Veritas-bu

[Veritas-bu] Monitoring perfomance at the buffer level

2004-08-12 08:59:46
Subject: [Veritas-bu] Monitoring perfomance at the buffer level
From: dave.markham AT icl DOT net (Dave Markham)
Date: Thu, 12 Aug 2004 13:59:46 +0100
Ed Wilts wrote:

>On Tue, Aug 10, 2004 at 03:59:35PM -0600, Mark.Donaldson AT cexp DOT com wrote:
>  
>
>>Here's a quick and dirty script that sweeps the bptm logs on a media server
>>for a supplied policy name and reports the "fill_buffer, waiting on empty
>>buffer" and "write_backup, waiting on full buffer" statistics.
>>
>>Output looks like this:
>>
>>    
>>
>>>policy_perf Hot_PRD
>>>      
>>>
>>## Gathering data..........Done.
>>## Write to buffer waiting on available buffer:
>>Min: 0  Avg: 356  Max: 5877 with 285 samples
>>
>>## Write to tape waiting on full buffer:
>>Min: 0  Avg: 43373  Max: 290583 with 7 samples
>>    
>>
>
>I've added a section to optionally pass in a date so I can go back
>through previous days logs and here's a sample:
>
>[root@osiris ewilts]# ./perf.sh osiris-vpn 081004
>Using /usr/openv/netbackup/logs/bptm/log.081004
>## Gathering data.................................................Done.
>## Write to buffer waiting on available buffer:
>Min: 0  Avg: 1216  Max: 42479 with 150 samples
>
>## Write to tape waiting on full buffer:
>Min: 317  Avg: 34382  Max: 157723 with 48 samples
> 
>  
>
>>If the Write to Buffer is waiting for an available empty buffer a whole
>>bunch, then perhaps you should increase your buffer count.  If you're tape
>>writing process waiting on a full buffer a lot, then you're starving your
>>tape drives and you should find a way to increase the delivery of client
>>data to your media server or increase your multiplexing factor.
>>    
>>
>
>So what's a "whole bunch"?  Is what I'm seeing an issue I should deal
>with?  Don't things like incrementals really slow down the tape
>processing?
>
>Can it be broken down by host instead of by policy?  Having multiple
>hosts per policy would make it difficult to target a system to fix.
>There's also the minor issue of not knowing which hosts or policies even
>have buffer messages in bptm.  The script is an excellent start though.
>
>My overall issue is that although we have GigE connections between many
>hosts and the media servers, and trying to drive 8 SDLT220 drives in an
>L700, we almost never exceed 11MBs of traffic coming into the media
>servers.

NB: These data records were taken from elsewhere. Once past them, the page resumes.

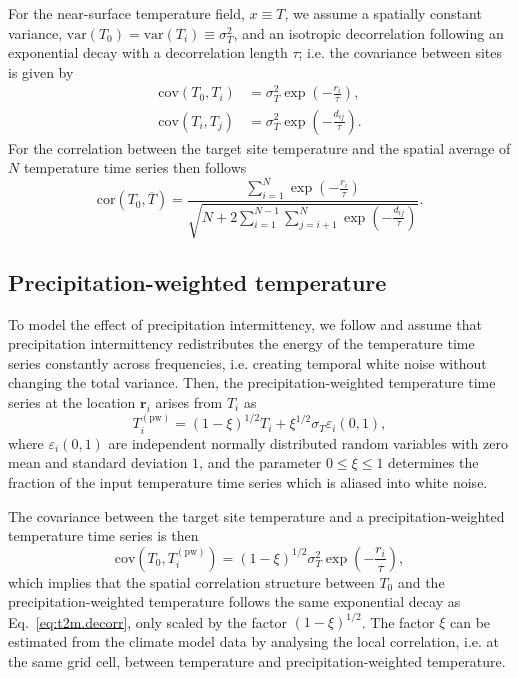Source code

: \documentclass[cp, manuscript, draft]{copernicus}
\begin{document}
For the near-surface temperature field, $x \equiv T$, we assume a spatially
constant variance, $\mathrm{var}(T_0)=\mathrm{var}(T_i)\equiv\sigma_T^2$, and an
isotropic decorrelation following an exponential decay with a decorrelation
length $\tau$; i.e. the covariance between sites is given by
%
\begin{align}
\label{eq:t2m.decorr}
\mathrm{cov}(T_0,T_i)&=\sigma_T^2\exp{\left(-\frac{r_i}{\tau}\right)},\\
\mathrm{cov}(T_i,T_j)&=\sigma_T^2\exp{\left(-\frac{d_{ij}}{\tau}\right)}.
\end{align}
%
For the correlation between the target site temperature and the spatial average
of $N$ temperature time series then follows
%
\begin{equation}
\label{eq:t2m.corr}
\mathrm{cor}(T_0,\overline{T})=
\frac{\sum_{i=1}^{N}\exp{\left(-\frac{r_i}{\tau}\right)}}
{\sqrt{N+2\sum_{i=1}^{N-1}
\sum_{j=i+1}^{N}{\exp{\left(-\frac{d_{ij}}{\tau}\right)}}}}.
\end{equation}

\subsection{Precipitation-weighted temperature}
\label{app:concept.model.t2m.pw}

To model the effect of precipitation intermittency, we follow
\citet{Laepple2018} and assume that precipitation intermittency redistributes
the energy of the temperature time series constantly across frequencies,
i.e. creating temporal white noise without changing the total variance. Then,
the precipitation-weighted temperature time series at the location
$\mathbf{r}_i$ arises from $T_i$ as
%
\begin{equation}
\label{eq:precip.weighting}
T_i^{\mathrm{(pw)}}=
\left(1-\xi\right)^{1/2}T_i + \xi^{1/2} \sigma_T \varepsilon_i(0,1),
\end{equation}
%
where $\varepsilon_i(0,1)$ are independent normally distributed random variables
with zero mean and standard deviation $1$, and the parameter $0\leq\xi\leq1$
determines the fraction of the input temperature time series which is aliased
into white noise.

The covariance between the target site temperature and a precipitation-weighted
temperature time series is then
\begin{equation}
\label{eq:t2m.pw.decorr}
\mathrm{cov}(T_0,T_i^{\mathrm{(pw)}})=
(1-\xi)^{1/2}\sigma_T^2\exp{\left(-\frac{r_i}{\tau}\right)},
\end{equation}
%
which implies that the spatial correlation structure between $T_0$ and the
precipitation-weighted temperature follows the same exponential decay as
Eq.~\eqref{eq:t2m.decorr}, only scaled by the factor $(1-\xi)^{1/2}$. The factor
$\xi$ can be estimated from the climate model data by analysing the local
correlation, i.e. at the same grid cell, between temperature and
precipitation-weighted temperature.
\end{document}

It's like there's a cap there that we just haven't been able to
>remove. 
>
>Thanks,
>        .../Ed
>
>  
>
I just saw this script at beginning of this thread and my current today 
log file has no policy info so i quickly added a dirty way to check 
yesterdays log with a -y flag

policy=$1
yesterday=$2


today=`date +%m%d%y`
TMPFILEf=/tmp/`basename $0`.tmp.f
TMPFILEw=/tmp/`basename $0`.tmp.w

[ -f $TMPFILEf ] && rm -f $TMPFILEf
[ -f $TMPFILEw ] && rm -f $TMPFILEw

[ $2 = "" ] && yesterday = "undef"

if [ $yesterday = "-y" ]
then
        if [ -n `echo $today | grep ^0` ]
        then
                today1=`expr $today - 1`
                today=0$today1
        else
        today=`expr $today - 1`
        fi
fi

echo "## Gathering data.\c"
...............script continues



On answer to your capping have you check the gigabit ndd settings for 
the device ? This may help :-

This is nicked from a script i wrote to auto set device paremeters on 
boot up or if ran manually to check them.

do_check_ge()
{
        DEV=$1
        INST=$2

        ndd -set $DEV instance ${INST}
        echo "+-------------------+"
        if [ `ndd $DEV link_status` = 0 ];then
                echo "$DEV${INST} status is down";else
                echo "$DEV${INST} status is up"
        fi

        if [ `ndd $DEV link_speed` = 1000 ];then
                echo "$DEV${INST} link speed 1000 Mbps";else
                echo "$DEV${INST} link not up"
        fi

        if [ `ndd $DEV link_mode` = 0 ];then
                echo "$DEV${INST} link mode Half-Duplex";else
                echo "$DEV${INST} link mode Full-Duplex"
        fi

        if [ `ndd $DEV adv_1000autoneg_cap` = 0 ];then
                echo "$DEV${INST} Auto-Negotiation-OFF";else
                echo "$DEV${INST} Auto-Negotiation-ON"
        fi
        if [ `ndd $DEV adv_pauseTX` = 0 ];then
                echo "$DEV${INST} Transmit PAUSE Not Capable(default)";else
                echo "$DEV${INST} Transmit PAUSE Capable"
        fi
        if [ `ndd $DEV adv_pauseRX` = 0 ];then
                echo "$DEV${INST} Receive PAUSE Not Capable";else
                echo "$DEV${INST} Receive PAUSE Capable(default)"
        fi
}

do_set_ge()
{
        DEV=$1
        INST=$2
        ndd -set $DEV instance ${INST}
        echo "Setting $DEV${INST} adv_1000autoneg_cap 0"
        ndd -set $DEV adv_1000autoneg_cap 0
        echo "Setting $DEV${INST} adv_1000fdx_cap 1"
        ndd -set $DEV adv_1000fdx_cap 1
        echo "Setting $DEV${INST} adv_1000hdx_cap 0"
        ndd -set $DEV adv_1000hdx_cap 0
        echo "Setting $DEV${INST} adv_pauseTX 0"
        ndd -set $DEV adv_pauseTX 0
        echo "Setting $DEV${INST} adv_pauseRX 1"
        ndd -set $DEV adv_pauseRX 1
}

# Workings

case "$1" in
'check')

### Ge gigabit interface different
        GE_=`nawk '$NF == "\"ge\"" {print $2}' /etc/path_to_inst | uniq`
        if [ "$GE_" != "" ];then
                for x in ${GE_};do
                        do_check_ge /dev/ge $x
                done

                ANS=`ckyorn -p "Do you want to force all nics 1000 Mbps 
, Full-Duplex, Auto Negotiation off?~"`
                if [ $ANS = y ] || [ $ANS = Y ] || [ $ANS = YES ] || [ 
$ANS = yes ];then
                        echo "Setting Interfaces"
                        for x in ${GE_};do
                                do_set_ge /dev/ge $x
                        done
                fi
        fi
;;

'start')

### Ge gigabit interface different
        GE_=`nawk '$NF == "\"ge\"" {print $2}' /etc/path_to_inst | uniq`
        if [ "$GE_" != "" ];then
                for x in ${GE_};do
                        do_set_ge /dev/ge $x
                done
        fi

;;

*)
        echo "Usage: $0 { check | start }"
        exit 1
esac
exit 0



Thanks